Quantifying Seasonal Seagrass Effects on Flow and Sediment Dynamics in a Back‐Barrier Bay

Abstract

AbstractSeagrass growth and senescence exert a strong influence on flow structure and sediment transport processes in coastal environments. However, most previous studies of seasonal seagrass effects either focused on small‐scale field measurements or did not fully resolve the synergistic effects of flow‐wave‐vegetation‐sediment interaction at a meadow scale. In this study, we applied a coupled Delft3D‐FLOW and SWAN model that included effects of seagrass on flow, waves, and sediment resuspension in a shallow coastal bay to quantify seasonal seagrass impacts on bay dynamics. The model was extensively validated using seasonal field hydrodynamic and suspended sediment data within a seagrass meadow and a nearby unvegetated site.

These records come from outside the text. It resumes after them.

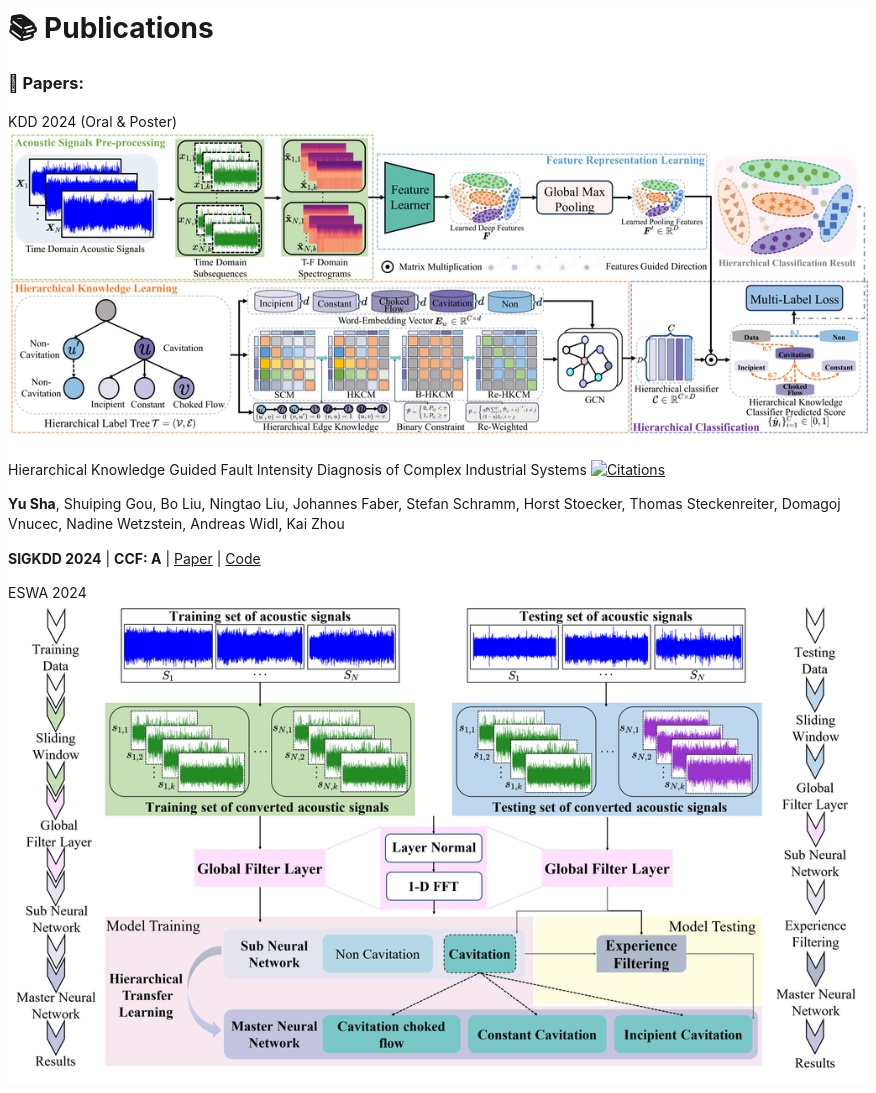 # 📚 Publications
### 📝 Papers:

<div class='paper-box'><div class='paper-box-image'><div> <div class="badge">KDD 2024 (Oral &amp; Poster)</div><img src='images/KDD2024.png' alt="sym" width="100%"></div></div>
<div class='paper-box-text' markdown="1">

Hierarchical Knowledge Guided Fault Intensity Diagnosis of Complex Industrial Systems <a href="https://scholar.google.com.hk/citations?user=e5ng8m0AAAAJ" target="_blank"><img src="https://img.shields.io/badge/Citations-6-blue" alt="Citations"></a>

**Yu Sha**, Shuiping Gou, Bo Liu, Ningtao Liu, Johannes Faber, Stefan Schramm, Horst Stoecker, Thomas Steckenreiter, Domagoj Vnucec, Nadine Wetzstein, Andreas Widl, Kai Zhou 

**SIGKDD 2024** | **CCF: A** | [Paper](https://doi.org/10.1145/3637528.3671610) | [Code](https://github.com/CavitationDetection/HKG)
</div>
</div>



<div class='paper-box'><div class='paper-box-image'><div> <div class="badge">ESWA 2024</div><img src='images/ESWA2024.png' alt="sym" width="100%"></div></div>
<div class='paper-box-text' markdown="1">
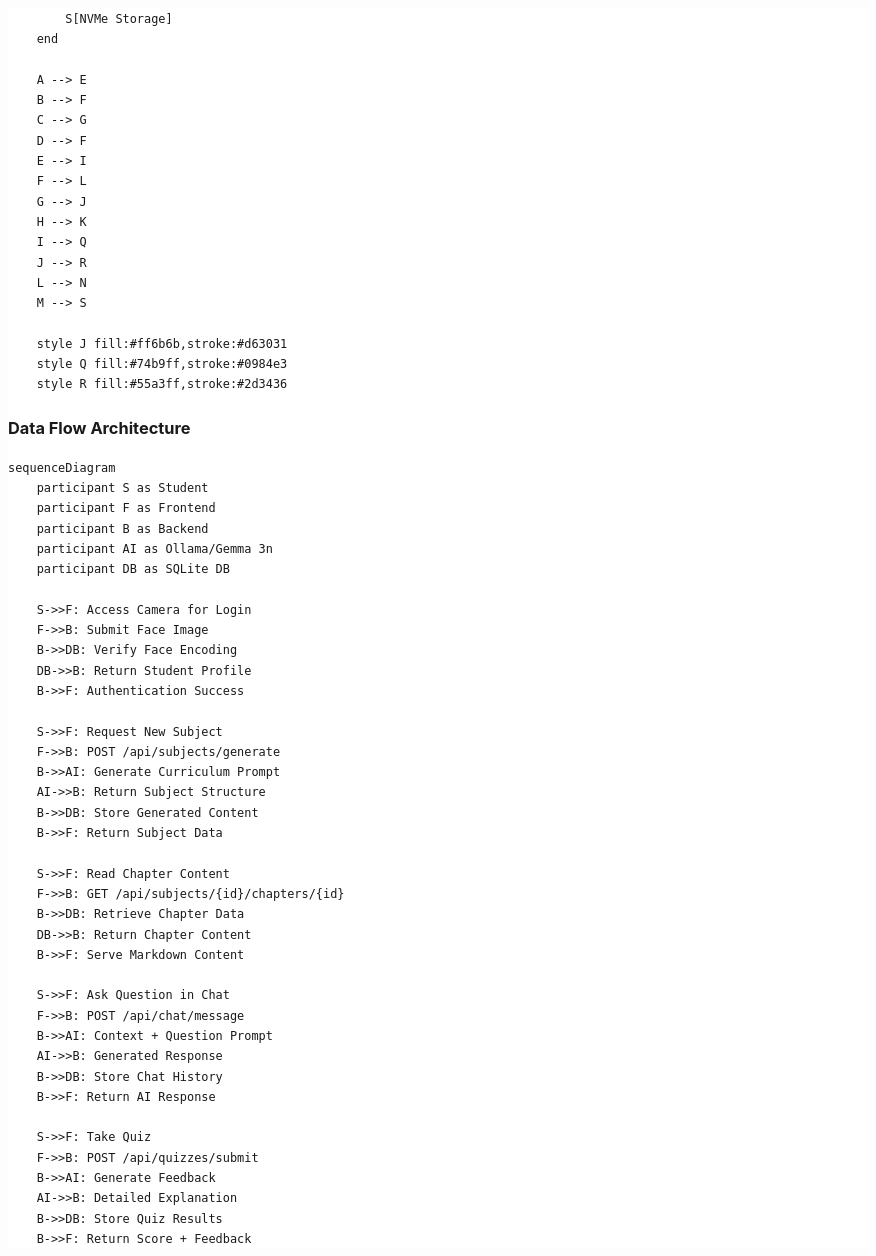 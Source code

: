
 ```mermaid
        S[NVMe Storage]
    end
    
    A --> E
    B --> F
    C --> G
    D --> F
    E --> I
    F --> L
    G --> J
    H --> K
    I --> Q
    J --> R
    L --> N
    M --> S
    
    style J fill:#ff6b6b,stroke:#d63031
    style Q fill:#74b9ff,stroke:#0984e3
    style R fill:#55a3ff,stroke:#2d3436
```

### Data Flow Architecture

```mermaid
sequenceDiagram
    participant S as Student
    participant F as Frontend
    participant B as Backend
    participant AI as Ollama/Gemma 3n
    participant DB as SQLite DB
    
    S->>F: Access Camera for Login
    F->>B: Submit Face Image
    B->>DB: Verify Face Encoding
    DB->>B: Return Student Profile
    B->>F: Authentication Success
    
    S->>F: Request New Subject
    F->>B: POST /api/subjects/generate
    B->>AI: Generate Curriculum Prompt
    AI->>B: Return Subject Structure
    B->>DB: Store Generated Content
    B->>F: Return Subject Data
    
    S->>F: Read Chapter Content
    F->>B: GET /api/subjects/{id}/chapters/{id}
    B->>DB: Retrieve Chapter Data
    DB->>B: Return Chapter Content
    B->>F: Serve Markdown Content
    
    S->>F: Ask Question in Chat
    F->>B: POST /api/chat/message
    B->>AI: Context + Question Prompt
    AI->>B: Generated Response
    B->>DB: Store Chat History
    B->>F: Return AI Response
    
    S->>F: Take Quiz
    F->>B: POST /api/quizzes/submit
    B->>AI: Generate Feedback
    AI->>B: Detailed Explanation
    B->>DB: Store Quiz Results
    B->>F: Return Score + Feedback
```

Our results show that seagrass meadows significantly attenuated flow (60%) and waves (20%) and reduced suspended sediment concentration (85%) during summer when its density reached a maximum. Probability density distributions of combined wave‐current bed shear stress within the seagrass meadow indicate that significant reductions in sediment resuspension during summer were mainly caused by flow retardation rather than wave attenuation. Although low‐density seagrass in winter resulted in much smaller reductions in flow and waves compared with summer meadows, small changes in winter seagrass density resulted in large differences in the magnitude of attenuation of flow and shear stress. Similarly, while high seagrass densities effectively trapped sediment during summer, small changes in winter density resulted in strong changes in net sediment flux into/out of the meadow. At our study site, low seagrass densities provided significant reductions in wintertime sediment loss compared to losses associated with completely unvegetated conditions.